The longer format does not particularly suit the author's style nor the hero himself. I preferred the earlier short stories. The chief interest for me was in the description of Edwardian life style and attitudes. The Jew is seen, in a Buchan-esque way, as an unprincipled usurer, and Hornung runs through the usual selection of uncomplimentary epithets. Perhaps less usual is the occasional respect that Raffles and his biographer and companion, Bunny Manders, express for Levy as an adversary: he is portrayed as a man of physical courage and intelligence.

The London property scene has changed a lot since 1909 and Raffles might find that the rents at the Albany were rather beyond him now.
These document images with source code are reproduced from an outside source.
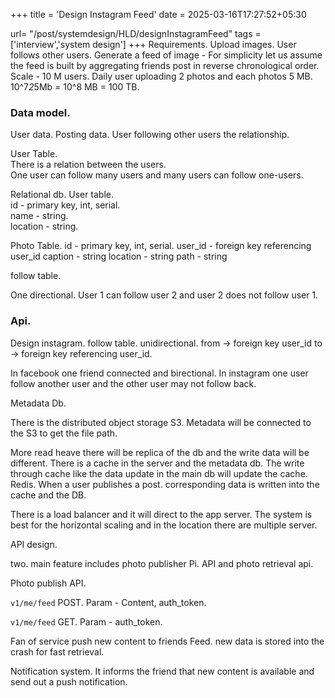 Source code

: +++
title = 'Design Instagram Feed'
date = 2025-03-16T17:27:52+05:30

url= "/post/systemdesign/HLD/designInstagramFeed"
tags = ['interview','system design']
+++
Requirements.
Upload images.
User follows other users.
Generate a feed of image - For simplicity let us assume the feed is built by aggregating friends post in reverse chronological order.
Scale - 10 M users.
Daily user uploading 2 photos and each photos 5 MB.
10^7*2*5Mb = 10^8 MB = 100 TB.

### Data model.
User data.
Posting data.
User following other users the relationship.

User Table.  
There is a relation between the users.  
One user can follow many users and many users can follow one-users.

Relational db.
User table.  
id - primary key, int, serial.  
name - string.  
location - string.

Photo Table.
id - primary key, int, serial.
user_id - foreign key referencing user_id
caption - string
location - string
path - string


follow table.

One directional. User 1 can follow user 2 and user 2 does not follow user 1.

### Api.


Design instagram.
follow table.
unidirectional.
from -> foreign key user_id
to -> foreign key referencing user_id.

In facebook one friend connected and birectional.
In instagram one user follow another user and the other user may not follow back.

Metadata Db.

There is the distributed object storage S3.
Metadata will be connected to the S3 to get the file path.

More read heave there will be replica of the db and the write data will be different.
There is a cache in the server and the metadata db. The write through cache like the data update in the main db will update the cache. Redis. When a user publishes a post. corresponding data is written into the cache and the DB.

There is a load balancer and it will direct to the app server. The system is best for the horizontal scaling and in the location there are multiple server.



API design.

two. main feature includes photo publisher Pi. API and photo retrieval api.

Photo publish API.

`v1/me/feed`
POST.
Param - Content, auth_token.

`v1/me/feed`
GET.
Param - auth_token.


Fan of service push new content to friends Feed. new data is stored into the crash for fast retrieval.

Notification system. It informs the friend that new content is available and send out a push notification.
The financially embarrassed wicket-keeper's family home is a large "mullioned and turreted mansion" in "grounds of its own out of all keeping with their metropolitan environment". In the closing part of the story, Raffles and Bunny take refuge in an empty house on the Middlesex bank of the Thames with "a square tower ....... twice the height of the main roof". Bunny recalls that a great man of letters had made his home in the area and asks if this was his house: Raffles confirms this and opines that "it would never let again ...(it) was far too good for its position.... now much too near London." I wonder if Hornung was thinking of Horace Walpole's Strawberry Hill House in Twickenham, then far from its former glories and soon to be sold to Queen Mary College of London University.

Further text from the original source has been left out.